§ **Input data**

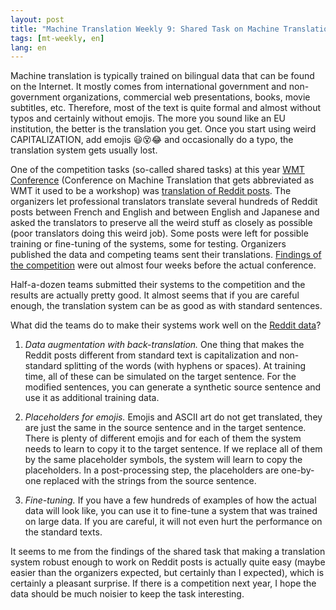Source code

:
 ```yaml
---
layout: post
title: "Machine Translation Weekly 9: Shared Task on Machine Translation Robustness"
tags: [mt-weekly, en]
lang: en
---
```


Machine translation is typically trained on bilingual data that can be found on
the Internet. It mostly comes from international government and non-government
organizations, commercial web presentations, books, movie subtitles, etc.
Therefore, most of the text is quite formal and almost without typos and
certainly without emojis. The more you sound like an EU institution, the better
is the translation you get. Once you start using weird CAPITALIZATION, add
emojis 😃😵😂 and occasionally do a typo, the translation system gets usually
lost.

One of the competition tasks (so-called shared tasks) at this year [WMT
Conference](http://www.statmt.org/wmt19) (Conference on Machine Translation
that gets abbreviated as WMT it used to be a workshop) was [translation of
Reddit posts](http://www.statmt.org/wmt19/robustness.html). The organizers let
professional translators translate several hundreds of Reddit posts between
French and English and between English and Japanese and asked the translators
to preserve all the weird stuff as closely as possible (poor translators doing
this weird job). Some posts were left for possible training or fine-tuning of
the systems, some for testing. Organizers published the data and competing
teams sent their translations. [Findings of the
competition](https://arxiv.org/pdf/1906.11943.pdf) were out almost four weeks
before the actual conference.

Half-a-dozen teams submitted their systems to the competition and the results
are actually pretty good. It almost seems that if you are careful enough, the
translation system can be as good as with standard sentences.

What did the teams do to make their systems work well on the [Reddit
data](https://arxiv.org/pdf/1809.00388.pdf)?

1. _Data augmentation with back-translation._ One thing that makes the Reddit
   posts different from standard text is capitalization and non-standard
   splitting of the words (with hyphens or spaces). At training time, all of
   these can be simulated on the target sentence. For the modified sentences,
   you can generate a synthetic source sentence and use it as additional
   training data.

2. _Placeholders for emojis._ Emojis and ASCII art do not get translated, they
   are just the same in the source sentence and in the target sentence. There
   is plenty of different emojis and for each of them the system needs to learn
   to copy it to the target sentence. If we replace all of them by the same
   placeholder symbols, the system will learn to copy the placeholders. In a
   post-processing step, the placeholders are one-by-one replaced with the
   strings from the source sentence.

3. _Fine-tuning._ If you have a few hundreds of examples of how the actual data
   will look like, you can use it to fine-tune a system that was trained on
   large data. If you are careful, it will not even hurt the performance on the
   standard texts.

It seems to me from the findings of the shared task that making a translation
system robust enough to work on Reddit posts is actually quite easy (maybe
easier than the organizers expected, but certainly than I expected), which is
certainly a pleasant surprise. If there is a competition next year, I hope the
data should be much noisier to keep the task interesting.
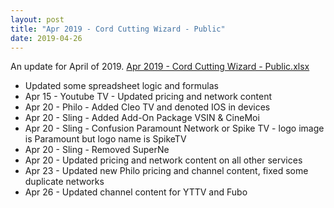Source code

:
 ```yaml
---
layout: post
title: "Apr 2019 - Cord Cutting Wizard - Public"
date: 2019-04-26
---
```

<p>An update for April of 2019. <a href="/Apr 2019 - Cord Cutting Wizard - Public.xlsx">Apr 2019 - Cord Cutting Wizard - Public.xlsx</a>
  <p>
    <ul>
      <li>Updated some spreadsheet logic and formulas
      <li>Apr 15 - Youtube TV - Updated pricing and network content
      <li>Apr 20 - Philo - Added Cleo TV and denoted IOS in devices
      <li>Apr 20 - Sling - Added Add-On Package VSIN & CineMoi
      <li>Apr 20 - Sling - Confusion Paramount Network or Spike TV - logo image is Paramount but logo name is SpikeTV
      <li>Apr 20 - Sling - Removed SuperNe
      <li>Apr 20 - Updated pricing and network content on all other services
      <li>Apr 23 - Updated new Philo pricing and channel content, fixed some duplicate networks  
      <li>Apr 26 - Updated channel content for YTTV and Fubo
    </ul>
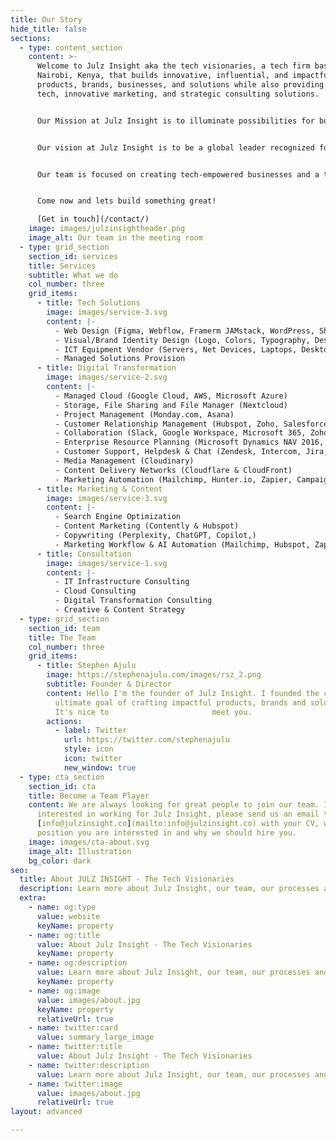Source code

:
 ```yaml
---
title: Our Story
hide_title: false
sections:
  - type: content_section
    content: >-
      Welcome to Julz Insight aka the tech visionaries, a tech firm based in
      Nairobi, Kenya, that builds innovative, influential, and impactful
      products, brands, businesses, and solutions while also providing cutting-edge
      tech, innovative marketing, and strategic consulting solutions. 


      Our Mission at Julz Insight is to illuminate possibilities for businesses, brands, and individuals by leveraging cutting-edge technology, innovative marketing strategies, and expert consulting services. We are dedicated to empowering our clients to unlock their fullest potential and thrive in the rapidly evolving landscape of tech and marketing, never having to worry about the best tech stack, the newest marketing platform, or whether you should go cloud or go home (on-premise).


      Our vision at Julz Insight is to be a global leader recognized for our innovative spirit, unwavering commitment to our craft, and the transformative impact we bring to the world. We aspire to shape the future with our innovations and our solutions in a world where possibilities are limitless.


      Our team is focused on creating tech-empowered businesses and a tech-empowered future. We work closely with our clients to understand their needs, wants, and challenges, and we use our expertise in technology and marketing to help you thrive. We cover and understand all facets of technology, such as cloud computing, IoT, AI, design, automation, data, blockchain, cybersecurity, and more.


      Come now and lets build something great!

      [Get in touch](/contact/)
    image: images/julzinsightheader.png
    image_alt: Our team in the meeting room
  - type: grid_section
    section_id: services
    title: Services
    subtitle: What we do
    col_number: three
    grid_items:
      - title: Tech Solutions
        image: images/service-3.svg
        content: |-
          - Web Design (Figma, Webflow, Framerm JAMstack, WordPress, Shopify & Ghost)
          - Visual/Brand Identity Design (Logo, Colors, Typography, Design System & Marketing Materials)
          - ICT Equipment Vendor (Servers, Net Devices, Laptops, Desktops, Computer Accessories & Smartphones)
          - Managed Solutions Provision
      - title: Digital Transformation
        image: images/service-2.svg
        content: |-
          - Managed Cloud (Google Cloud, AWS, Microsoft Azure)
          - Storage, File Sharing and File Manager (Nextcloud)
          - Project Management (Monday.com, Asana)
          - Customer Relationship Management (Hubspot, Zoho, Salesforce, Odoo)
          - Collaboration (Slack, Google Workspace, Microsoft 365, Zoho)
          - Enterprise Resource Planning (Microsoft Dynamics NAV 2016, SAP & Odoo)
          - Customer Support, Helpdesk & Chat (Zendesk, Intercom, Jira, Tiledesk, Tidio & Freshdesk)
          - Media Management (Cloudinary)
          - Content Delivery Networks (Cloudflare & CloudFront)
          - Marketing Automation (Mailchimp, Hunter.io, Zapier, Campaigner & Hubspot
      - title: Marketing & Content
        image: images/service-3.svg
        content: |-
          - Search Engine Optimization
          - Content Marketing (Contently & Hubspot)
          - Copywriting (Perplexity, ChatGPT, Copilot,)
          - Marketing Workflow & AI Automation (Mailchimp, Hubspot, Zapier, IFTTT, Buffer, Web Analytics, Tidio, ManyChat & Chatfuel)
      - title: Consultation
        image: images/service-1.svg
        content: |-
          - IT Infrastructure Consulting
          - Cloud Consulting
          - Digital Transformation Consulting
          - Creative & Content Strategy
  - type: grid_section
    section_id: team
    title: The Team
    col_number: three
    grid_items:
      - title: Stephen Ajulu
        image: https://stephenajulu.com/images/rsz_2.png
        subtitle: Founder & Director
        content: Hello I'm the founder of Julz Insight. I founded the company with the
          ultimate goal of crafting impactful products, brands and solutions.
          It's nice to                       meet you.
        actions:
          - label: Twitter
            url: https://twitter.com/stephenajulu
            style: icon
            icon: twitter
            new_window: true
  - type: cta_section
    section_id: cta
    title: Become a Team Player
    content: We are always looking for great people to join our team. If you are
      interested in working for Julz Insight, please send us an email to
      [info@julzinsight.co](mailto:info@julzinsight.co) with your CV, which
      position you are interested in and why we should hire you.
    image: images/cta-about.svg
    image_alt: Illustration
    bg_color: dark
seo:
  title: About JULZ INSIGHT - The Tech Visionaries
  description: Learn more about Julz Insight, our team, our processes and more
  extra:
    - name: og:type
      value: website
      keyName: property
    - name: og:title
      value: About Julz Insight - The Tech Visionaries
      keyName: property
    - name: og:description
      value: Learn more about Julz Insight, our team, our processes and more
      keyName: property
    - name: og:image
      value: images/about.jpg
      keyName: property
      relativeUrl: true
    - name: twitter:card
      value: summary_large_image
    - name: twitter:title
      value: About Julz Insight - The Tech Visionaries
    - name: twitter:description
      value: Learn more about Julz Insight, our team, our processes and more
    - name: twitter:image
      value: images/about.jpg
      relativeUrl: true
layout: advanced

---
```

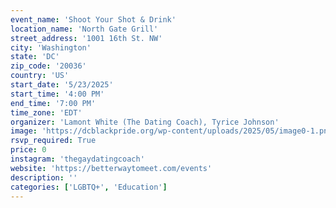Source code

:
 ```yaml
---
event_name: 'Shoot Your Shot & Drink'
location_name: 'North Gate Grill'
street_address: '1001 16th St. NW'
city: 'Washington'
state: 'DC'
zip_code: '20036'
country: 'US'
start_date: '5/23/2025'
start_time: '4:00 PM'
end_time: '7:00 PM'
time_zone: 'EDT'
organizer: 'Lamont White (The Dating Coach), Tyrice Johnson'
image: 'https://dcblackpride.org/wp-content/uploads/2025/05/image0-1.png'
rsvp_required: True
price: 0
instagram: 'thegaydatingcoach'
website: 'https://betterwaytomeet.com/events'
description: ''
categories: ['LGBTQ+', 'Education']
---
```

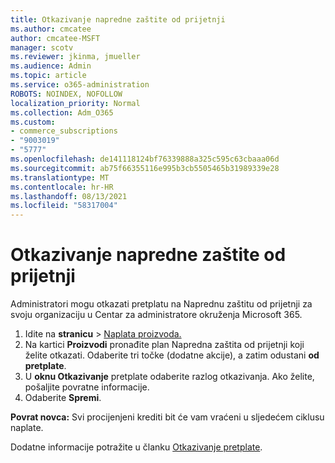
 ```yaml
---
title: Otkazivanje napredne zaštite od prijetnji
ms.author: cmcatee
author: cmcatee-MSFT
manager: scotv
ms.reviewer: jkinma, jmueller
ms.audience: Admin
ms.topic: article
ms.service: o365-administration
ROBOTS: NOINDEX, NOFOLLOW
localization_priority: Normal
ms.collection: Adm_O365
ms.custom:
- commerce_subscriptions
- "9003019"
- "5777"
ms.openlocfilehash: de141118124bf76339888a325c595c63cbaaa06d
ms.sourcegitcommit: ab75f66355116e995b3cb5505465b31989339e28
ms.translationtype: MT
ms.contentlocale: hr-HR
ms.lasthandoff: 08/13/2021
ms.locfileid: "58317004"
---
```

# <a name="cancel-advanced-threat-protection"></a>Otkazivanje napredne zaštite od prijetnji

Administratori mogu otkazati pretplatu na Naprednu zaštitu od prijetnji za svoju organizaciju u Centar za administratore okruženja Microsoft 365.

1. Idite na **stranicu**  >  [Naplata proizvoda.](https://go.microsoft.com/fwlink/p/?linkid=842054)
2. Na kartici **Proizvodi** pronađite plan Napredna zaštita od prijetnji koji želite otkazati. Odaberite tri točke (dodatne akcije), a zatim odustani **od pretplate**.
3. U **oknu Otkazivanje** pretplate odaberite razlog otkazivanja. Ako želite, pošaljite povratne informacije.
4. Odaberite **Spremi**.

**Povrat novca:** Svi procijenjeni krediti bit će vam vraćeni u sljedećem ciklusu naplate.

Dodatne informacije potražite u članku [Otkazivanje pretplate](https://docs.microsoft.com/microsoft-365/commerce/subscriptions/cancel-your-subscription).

§ **Assignment**
The required output is a verbatim repetition of the lines from the opening of the entries above through the line containing "before the actual conference.", inclusive, with no pictures and nothing else.

§ **Answer area**
Source code

:
 ```yaml
---
layout: post
title: "Machine Translation Weekly 9: Shared Task on Machine Translation Robustness"
tags: [mt-weekly, en]
lang: en
---
```


Machine translation is typically trained on bilingual data that can be found on
the Internet. It mostly comes from international government and non-government
organizations, commercial web presentations, books, movie subtitles, etc.
Therefore, most of the text is quite formal and almost without typos and
certainly without emojis. The more you sound like an EU institution, the better
is the translation you get. Once you start using weird CAPITALIZATION, add
emojis 😃😵😂 and occasionally do a typo, the translation system gets usually
lost.

One of the competition tasks (so-called shared tasks) at this year [WMT
Conference](http://www.statmt.org/wmt19) (Conference on Machine Translation
that gets abbreviated as WMT it used to be a workshop) was [translation of
Reddit posts](http://www.statmt.org/wmt19/robustness.html). The organizers let
professional translators translate several hundreds of Reddit posts between
French and English and between English and Japanese and asked the translators
to preserve all the weird stuff as closely as possible (poor translators doing
this weird job). Some posts were left for possible training or fine-tuning of
the systems, some for testing. Organizers published the data and competing
teams sent their translations. [Findings of the
competition](https://arxiv.org/pdf/1906.11943.pdf) were out almost four weeks
before the actual conference.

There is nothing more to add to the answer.